View Single Post
  #9   Report Post  
Posted to rec.crafts.woodturning
Darrell Feltmate Darrell Feltmate is offline
external usenet poster
 
Posts: 600
Default Hollowing a cross-grain pot

Hi John
Actually a 2" opening sounds huge and 4" depth short for ordinary hollowing
tools. I habitually use a 3/4" to 1" opening and 7" or 8" depth although I
have done deeper. Some times the simplest tools are the best. For endgrain I
like hook tools and for side grain like you are doing, scrapers or in other
words, typical inserted tip tools. A 3/16" HSS tool bit in a 1/2" to 3/4"
shaft is just fine. Take a look here
http://www.aroundthewoods.com/brace.shtml
the arm brace really makes a difference; and here for hollowing
http://aroundthewoods.com/hollow1.shtml including a couple of clips showing
the cutting tips at work.

--
God bless and safe turning
Darrell Feltmate
Truro, NS Canada
http://aroundthewoods.com
http://roundopinions.blogspot.com
"John" wrote in message
...
In message , George
writes
Might. Leverage is good, but only when you're trying to use the tool as a
lever. Scraping broadside is one such operation. You really have to rely
on your rest (fulcrum), and if it's far away what happened to you can
happen easily.

Might want to consider edge presentation as the problem. Hollowing along
the grain is easily accomplished with tools like hooks or rings, Darrell's
Oland or a pointy gouge, as I use. It shears rather than bludgeons, and
with the gouge, as I use it, has a bevel to stabilize it and prevent a
catch. From what I can see, Darrell lays the side of the tool up against
the wood for stabilization as well. The ring or hook tools have a bit
less to stabilize them, but with a good rest there's enough there to
maintain a catch-proof angle if the mouth will permit the handle enough
travel. Any fingernailed gouge will also work, albeit more slowly, since
the sweet spot is pretty small to get a good shear.

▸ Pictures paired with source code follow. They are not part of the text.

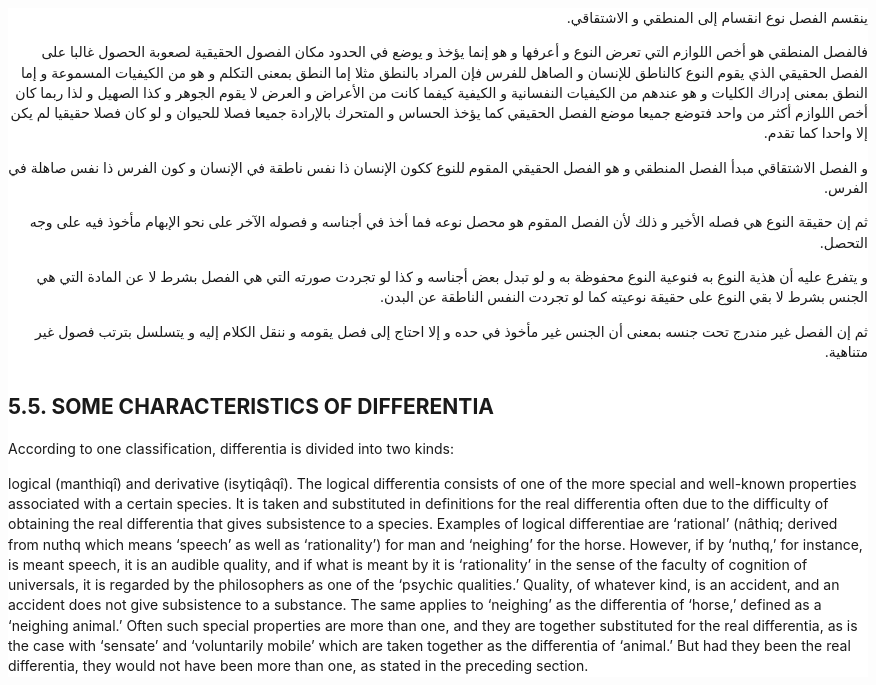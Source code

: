 <p dir="rtl">
ينقسم الفصل نوع انقسام إلى المنطقي و الاشتقاقي.
</p>

<p dir="rtl">
فالفصل المنطقي هو أخص اللوازم التي تعرض النوع و أعرفها و هو إنما يؤخذ و
يوضع في الحدود مكان الفصول الحقيقية لصعوبة الحصول غالبا على الفصل
الحقيقي الذي يقوم النوع كالناطق للإنسان و الصاهل للفرس فإن المراد بالنطق
مثلا إما النطق بمعنى التكلم و هو من الكيفيات المسموعة و إما النطق بمعنى
إدراك الكليات و هو عندهم من الكيفيات النفسانية و الكيفية كيفما كانت من
الأعراض و العرض لا يقوم الجوهر و كذا الصهيل و لذا ربما كان أخص اللوازم
أكثر من واحد فتوضع جميعا موضع الفصل الحقيقي كما يؤخذ الحساس و المتحرك
بالإرادة جميعا فصلا للحيوان و لو كان فصلا حقيقيا لم يكن إلا واحدا كما
تقدم.
</p>

<p dir="rtl">
و الفصل الاشتقاقي مبدأ الفصل المنطقي و هو الفصل الحقيقي المقوم للنوع
ككون الإنسان ذا نفس ناطقة في الإنسان و كون الفرس ذا نفس صاهلة في الفرس.
</p>

<p dir="rtl">
ثم إن حقيقة النوع هي فصله الأخير و ذلك لأن الفصل المقوم هو محصل نوعه فما
أخذ في أجناسه و فصوله الآخر على نحو الإبهام مأخوذ فيه على وجه التحصل.
</p>

<p dir="rtl">
و يتفرع عليه أن هذية النوع به فنوعية النوع محفوظة به و لو تبدل بعض
أجناسه و كذا لو تجردت صورته التي هي الفصل بشرط لا عن المادة التي هي
الجنس بشرط لا بقي النوع على حقيقة نوعيته كما لو تجردت النفس الناطقة عن
البدن.
</p>

<p dir="rtl">
ثم إن الفصل غير مندرج تحت جنسه بمعنى أن الجنس غير مأخوذ في حده و إلا
احتاج إلى فصل يقومه و ننقل الكلام إليه و يتسلسل بترتب فصول غير متناهية.
</p>

5.5. SOME CHARACTERISTICS OF DIFFERENTIA
----------------------------------------

According to one classification, differentia is divided into two kinds:

logical (manthiqî) and derivative (isytiqâqî). The logical differentia
consists of one of the more special and well-known properties associated
with a certain species. It is taken and substituted in definitions for
the real differentia often due to the difficulty of obtaining the real
differentia that gives subsistence to a species. Examples of logical
differentiae are ‘rational’ (nâthiq; derived from nuthq which means
‘speech’ as well as ‘rationality’) for man and ‘neighing’ for the horse.
However, if by ‘nuthq,’ for instance, is meant speech, it is an audible
quality, and if what is meant by it is ‘rationality’ in the sense of the
faculty of cognition of universals, it is regarded by the philosophers
as one of the ‘psychic qualities.’ Quality, of whatever kind, is an
accident, and an accident does not give subsistence to a substance. The
same applies to ‘neighing’ as the differentia of ‘horse,’ defined as a
‘neighing animal.’ Often such special properties are more than one, and
they are together substituted for the real differentia, as is the case
with ‘sensate’ and ‘voluntarily mobile’ which are taken together as the
differentia of ‘animal.’ But had they been the real differentia, they
would not have been more than one, as stated in the preceding section.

I think part of my issue is obviously limited selection of tools. A
secondary issue was that with an opening of only 2 inches and a working
depth of about 4 inches, I was restricted on my options, and as such no
option for my tool rest to be any closer to the working face. It was
however as close as comfortable to the work piece.

Part of my thinking on the use of the tool was that with a longer handle
you have a greater movement which means in my mind would be easier to
sense and thus give a greater ability to react to the movement, where if
its a short handle the movement may only be a fraction of that, and
therefore less easy to respond quick enough.
Another factor to that is that when you have a shorter distance between
rest and tool you tend to grip tighter on the tool, than when you have a
greater distance which tends to be a relaxed grip.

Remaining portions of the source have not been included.